2. A Communication Rhythm
The programs that grow are the ones athletes and families feel connected to. That doesn't require a full-time communications director — it requires a calendar. Monthly parent updates. Weekly coach check-ins. Seasonal goal-setting sessions with athletes. Consistent, intentional, and scheduled.
3. A Season Structure
Too many programs operate week-to-week. The best programs build their entire season in August — competition calendar, skill goals by team, practice plans by month, and a clear picture of where every team needs to be at every checkpoint along the way.
This is exactly what the Competitive Edge Core delivers — monthly scorecards, strategy calls, and season structure — without the overhead of a full-time hire. Starting at $397/month.
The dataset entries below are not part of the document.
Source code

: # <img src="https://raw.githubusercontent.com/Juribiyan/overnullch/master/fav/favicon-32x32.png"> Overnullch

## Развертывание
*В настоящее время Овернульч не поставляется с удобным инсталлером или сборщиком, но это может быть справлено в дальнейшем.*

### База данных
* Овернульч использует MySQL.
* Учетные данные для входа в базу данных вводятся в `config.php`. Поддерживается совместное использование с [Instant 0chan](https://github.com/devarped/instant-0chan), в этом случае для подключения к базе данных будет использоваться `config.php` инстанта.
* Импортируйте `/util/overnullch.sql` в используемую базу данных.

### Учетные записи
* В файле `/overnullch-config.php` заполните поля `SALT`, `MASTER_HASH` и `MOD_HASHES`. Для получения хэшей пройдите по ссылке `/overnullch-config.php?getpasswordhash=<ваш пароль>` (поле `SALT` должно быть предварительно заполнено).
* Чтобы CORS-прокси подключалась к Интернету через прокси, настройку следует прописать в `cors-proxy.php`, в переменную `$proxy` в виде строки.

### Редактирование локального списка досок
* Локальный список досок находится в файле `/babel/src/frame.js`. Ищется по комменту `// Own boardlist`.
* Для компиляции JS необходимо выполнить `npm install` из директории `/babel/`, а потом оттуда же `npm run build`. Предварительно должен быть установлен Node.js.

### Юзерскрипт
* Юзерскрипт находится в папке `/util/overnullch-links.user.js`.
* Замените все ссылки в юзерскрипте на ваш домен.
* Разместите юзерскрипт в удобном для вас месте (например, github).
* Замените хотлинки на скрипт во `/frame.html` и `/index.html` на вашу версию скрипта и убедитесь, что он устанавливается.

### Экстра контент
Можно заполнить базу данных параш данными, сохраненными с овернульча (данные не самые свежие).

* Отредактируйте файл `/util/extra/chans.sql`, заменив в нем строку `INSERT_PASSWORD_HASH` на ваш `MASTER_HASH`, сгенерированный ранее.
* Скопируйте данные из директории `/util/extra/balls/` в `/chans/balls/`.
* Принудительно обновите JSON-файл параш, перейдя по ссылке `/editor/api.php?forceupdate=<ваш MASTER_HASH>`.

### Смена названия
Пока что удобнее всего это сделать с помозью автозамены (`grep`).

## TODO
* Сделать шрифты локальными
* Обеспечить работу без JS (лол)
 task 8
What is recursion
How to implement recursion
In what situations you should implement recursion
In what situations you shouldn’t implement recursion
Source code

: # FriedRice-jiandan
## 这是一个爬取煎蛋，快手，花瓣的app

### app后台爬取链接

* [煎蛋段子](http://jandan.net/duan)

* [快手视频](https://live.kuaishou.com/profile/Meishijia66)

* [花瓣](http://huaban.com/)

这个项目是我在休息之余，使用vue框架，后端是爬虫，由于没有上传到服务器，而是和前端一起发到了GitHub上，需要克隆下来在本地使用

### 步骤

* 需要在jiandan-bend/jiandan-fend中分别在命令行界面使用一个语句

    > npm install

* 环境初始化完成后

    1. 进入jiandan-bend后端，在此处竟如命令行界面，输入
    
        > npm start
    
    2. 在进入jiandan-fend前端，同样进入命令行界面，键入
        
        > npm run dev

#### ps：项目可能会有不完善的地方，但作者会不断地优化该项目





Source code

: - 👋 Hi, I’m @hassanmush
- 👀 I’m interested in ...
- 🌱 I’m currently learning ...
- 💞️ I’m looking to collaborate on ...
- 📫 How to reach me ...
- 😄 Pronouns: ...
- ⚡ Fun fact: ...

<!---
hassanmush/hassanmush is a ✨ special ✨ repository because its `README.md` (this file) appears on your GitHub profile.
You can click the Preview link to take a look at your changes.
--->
What Growth Actually Looks Like
When I took Cheer Athletics UK from a small program to a nationally competitive organization, the growth didn't happen because we added more athletes on day one. It happened because we built the infrastructure first.
"Build the systems for 200 athletes before you have 50. Then the growth has somewhere to go."
— Jason Tiede, JMT Choreography
The same principle applies whether you're at 30 athletes or 130. The programs that grow are always the ones that build for where they're going — not where they are.
Bottom line: Program growth isn't about budget — it's about intentionality. With the right tracking, communication, and structure in place, you can compete with programs twice your size and build something that lasts.